Modern objective personality assessment (more appropriately called self-reports) has its roots in World War I when the armed forces turned to psychology to help assess and classify new recruits. Robert Woodworth was asked to develop a self-report test to help assess the emotional stability of new recruits in the Army. Unfortunately, his test, called the Personal Data Sheet, was completed later than anticipated and it had little direct impact on the war effort. However, the methodology used by Woodworth would later influence the development of the most commonly used personality instrument, the MMPI.

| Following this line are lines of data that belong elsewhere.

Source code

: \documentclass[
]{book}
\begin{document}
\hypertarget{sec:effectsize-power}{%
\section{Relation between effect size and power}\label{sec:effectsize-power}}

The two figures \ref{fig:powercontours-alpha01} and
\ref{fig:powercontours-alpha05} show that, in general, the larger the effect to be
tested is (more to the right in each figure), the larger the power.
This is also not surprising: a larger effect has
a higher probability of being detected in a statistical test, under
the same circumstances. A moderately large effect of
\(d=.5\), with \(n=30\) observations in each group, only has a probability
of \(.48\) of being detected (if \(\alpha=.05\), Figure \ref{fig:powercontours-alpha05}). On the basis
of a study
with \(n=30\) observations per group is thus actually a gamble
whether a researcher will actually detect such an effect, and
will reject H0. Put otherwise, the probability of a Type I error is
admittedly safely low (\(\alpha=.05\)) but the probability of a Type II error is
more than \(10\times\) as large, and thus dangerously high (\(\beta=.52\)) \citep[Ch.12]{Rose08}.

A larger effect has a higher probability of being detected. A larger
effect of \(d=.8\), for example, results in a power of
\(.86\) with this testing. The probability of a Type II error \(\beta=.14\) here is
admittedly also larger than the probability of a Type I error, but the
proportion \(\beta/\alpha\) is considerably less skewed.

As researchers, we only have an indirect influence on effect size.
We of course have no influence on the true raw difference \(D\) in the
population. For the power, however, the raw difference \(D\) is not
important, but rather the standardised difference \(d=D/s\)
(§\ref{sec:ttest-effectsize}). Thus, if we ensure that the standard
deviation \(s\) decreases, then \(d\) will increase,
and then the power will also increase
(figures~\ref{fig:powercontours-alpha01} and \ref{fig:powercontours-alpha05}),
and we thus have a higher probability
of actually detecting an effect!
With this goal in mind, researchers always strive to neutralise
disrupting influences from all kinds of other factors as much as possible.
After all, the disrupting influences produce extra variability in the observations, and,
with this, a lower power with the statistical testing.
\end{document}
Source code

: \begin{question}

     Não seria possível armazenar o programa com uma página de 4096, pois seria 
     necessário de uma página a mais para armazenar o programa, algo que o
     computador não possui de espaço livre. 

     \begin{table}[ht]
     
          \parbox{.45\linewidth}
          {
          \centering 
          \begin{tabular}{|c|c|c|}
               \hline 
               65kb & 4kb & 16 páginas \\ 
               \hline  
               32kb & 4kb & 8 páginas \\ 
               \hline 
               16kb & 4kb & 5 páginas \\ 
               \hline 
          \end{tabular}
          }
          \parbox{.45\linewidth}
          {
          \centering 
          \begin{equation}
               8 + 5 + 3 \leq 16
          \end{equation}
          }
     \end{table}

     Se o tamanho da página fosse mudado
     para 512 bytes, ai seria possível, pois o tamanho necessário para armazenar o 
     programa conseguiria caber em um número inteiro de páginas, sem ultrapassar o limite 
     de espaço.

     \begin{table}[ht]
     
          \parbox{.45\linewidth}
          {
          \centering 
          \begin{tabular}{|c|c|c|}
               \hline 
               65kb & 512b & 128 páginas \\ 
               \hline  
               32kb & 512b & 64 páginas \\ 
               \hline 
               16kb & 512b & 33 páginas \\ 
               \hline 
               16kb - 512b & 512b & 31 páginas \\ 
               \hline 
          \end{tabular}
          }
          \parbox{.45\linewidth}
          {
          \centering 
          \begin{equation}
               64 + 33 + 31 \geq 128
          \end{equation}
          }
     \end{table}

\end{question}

Hathaway and McKinley (1943) published the original version of the MMPI at the University of Minnesota. (Although the original version of the MMPI was produced in 1943, the official MMPI manual was not published until 1967. ) The purpose of the test was to be able to differentiate psychiatric patients from normal individuals, as well as to accurately place patients in the proper diagnostic group. A large item pool was generated, and hundreds of psychiatric patients were interviewed and asked to give their endorsement on each of the items. The same was done with a large sample of people who were not receiving psychiatric treatment. The results of this project showed that while the item pool did exceptionally well in differentiating normals from clinical groups, differentiating one psychiatric group from another was more difficult. A major confounding factor was that patients with different conditions tended to endorse the same items; this led to scales with a high degree of item overlap (i.e., items appeared on more than one scale). This method of test development, known as empirical keying (described earlier), was innovative for its time because most personality tests preceding it were based solely on items that test developers theorized would measure the construct in question (rational test development). The second innovation introduced with the MMPI was the development of validity scales that were intended to identify the response style of test takers. In response to criticisms that some items contained outdated language and that the original normative group was considered a “sample of convenience,” the MMPI was revised in 1989. The MMPI-2 is the result of this revision process, and it is the version of the test currently used today.